I left the office and rode up to campus (the Hill is not getting any easier on the bike) and I brought a beach towel with me today, and I laid out in the sun while I finished the readings for class.  It was HOT.  I was pouring sweat.  I really wanted to go jump into Boulder Creek after class, but the classroom is air-conditioned and I was perfectly comfortable after class so I didn't; tomorrow I'll jump in and then ride up the hill and dry off in the sun.  That sounds perfect.

After class I zipped home to grab Phoenix and we went to my parents house.  The kids had just gotten there and so we played and hung out for a little while and then ate dinner.  I stayed and played for just a little while after that and then left.  Phoenix was so hot in the car on the way home that I decided upon pulling up to my house that I was going to take him and Nali to the dog park to cool off.  They had a blast.  Nali even chased some tennis balls.  They're both passed out in my room right now.

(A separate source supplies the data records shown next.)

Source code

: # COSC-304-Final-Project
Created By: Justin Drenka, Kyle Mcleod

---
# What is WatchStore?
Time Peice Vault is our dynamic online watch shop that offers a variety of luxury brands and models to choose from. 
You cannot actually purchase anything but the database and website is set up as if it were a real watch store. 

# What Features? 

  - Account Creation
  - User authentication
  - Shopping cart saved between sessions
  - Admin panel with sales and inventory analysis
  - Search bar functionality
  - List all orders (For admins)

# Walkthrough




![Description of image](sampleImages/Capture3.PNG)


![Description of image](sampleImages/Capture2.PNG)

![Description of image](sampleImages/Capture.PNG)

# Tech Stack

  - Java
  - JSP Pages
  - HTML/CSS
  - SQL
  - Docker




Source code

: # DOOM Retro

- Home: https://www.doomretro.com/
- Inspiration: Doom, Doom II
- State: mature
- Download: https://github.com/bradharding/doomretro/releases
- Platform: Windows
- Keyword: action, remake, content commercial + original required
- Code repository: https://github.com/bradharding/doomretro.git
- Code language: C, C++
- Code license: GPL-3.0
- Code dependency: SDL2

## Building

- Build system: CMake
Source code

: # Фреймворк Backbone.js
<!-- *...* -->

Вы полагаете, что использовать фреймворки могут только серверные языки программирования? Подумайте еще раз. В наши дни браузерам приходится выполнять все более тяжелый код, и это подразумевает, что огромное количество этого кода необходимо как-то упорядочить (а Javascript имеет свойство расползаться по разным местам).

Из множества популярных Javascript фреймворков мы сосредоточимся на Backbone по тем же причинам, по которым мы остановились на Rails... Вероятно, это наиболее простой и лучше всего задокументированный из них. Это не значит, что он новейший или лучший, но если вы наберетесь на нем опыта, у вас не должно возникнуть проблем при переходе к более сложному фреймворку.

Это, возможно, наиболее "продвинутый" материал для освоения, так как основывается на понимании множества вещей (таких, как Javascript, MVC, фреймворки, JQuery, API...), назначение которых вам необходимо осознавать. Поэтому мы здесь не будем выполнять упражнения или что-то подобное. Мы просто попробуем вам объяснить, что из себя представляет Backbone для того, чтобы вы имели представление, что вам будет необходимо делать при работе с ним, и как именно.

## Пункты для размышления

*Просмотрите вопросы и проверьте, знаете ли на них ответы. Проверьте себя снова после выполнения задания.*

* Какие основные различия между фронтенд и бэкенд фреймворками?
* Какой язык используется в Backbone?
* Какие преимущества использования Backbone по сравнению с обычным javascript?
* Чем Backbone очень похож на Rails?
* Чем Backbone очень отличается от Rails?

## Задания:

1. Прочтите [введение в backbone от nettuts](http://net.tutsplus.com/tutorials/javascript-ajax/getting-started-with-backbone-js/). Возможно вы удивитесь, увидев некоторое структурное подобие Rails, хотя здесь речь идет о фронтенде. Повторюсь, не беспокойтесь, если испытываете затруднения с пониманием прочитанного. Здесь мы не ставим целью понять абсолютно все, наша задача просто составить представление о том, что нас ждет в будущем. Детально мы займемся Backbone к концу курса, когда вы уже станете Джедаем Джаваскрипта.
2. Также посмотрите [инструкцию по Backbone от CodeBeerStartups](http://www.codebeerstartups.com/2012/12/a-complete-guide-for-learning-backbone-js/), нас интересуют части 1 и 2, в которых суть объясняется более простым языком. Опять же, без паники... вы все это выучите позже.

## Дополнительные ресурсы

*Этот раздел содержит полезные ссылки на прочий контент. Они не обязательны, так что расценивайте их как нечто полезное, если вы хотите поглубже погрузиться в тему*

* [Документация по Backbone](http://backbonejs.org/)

Overall, I'm in a pretty decent mood today.  Having beautiful weather and some freedom between work and class seems to really make a difference in my day.  I'm going to try to get ahead on some of my homework  now while I watch Conan so that I'm not all flustered trying to get it done at work tomorrow while I'm answering phones and being asked inane questions and kissing asses of people with overly inflated egos.  Or else I'll just go to bed because I'm really fricking tired.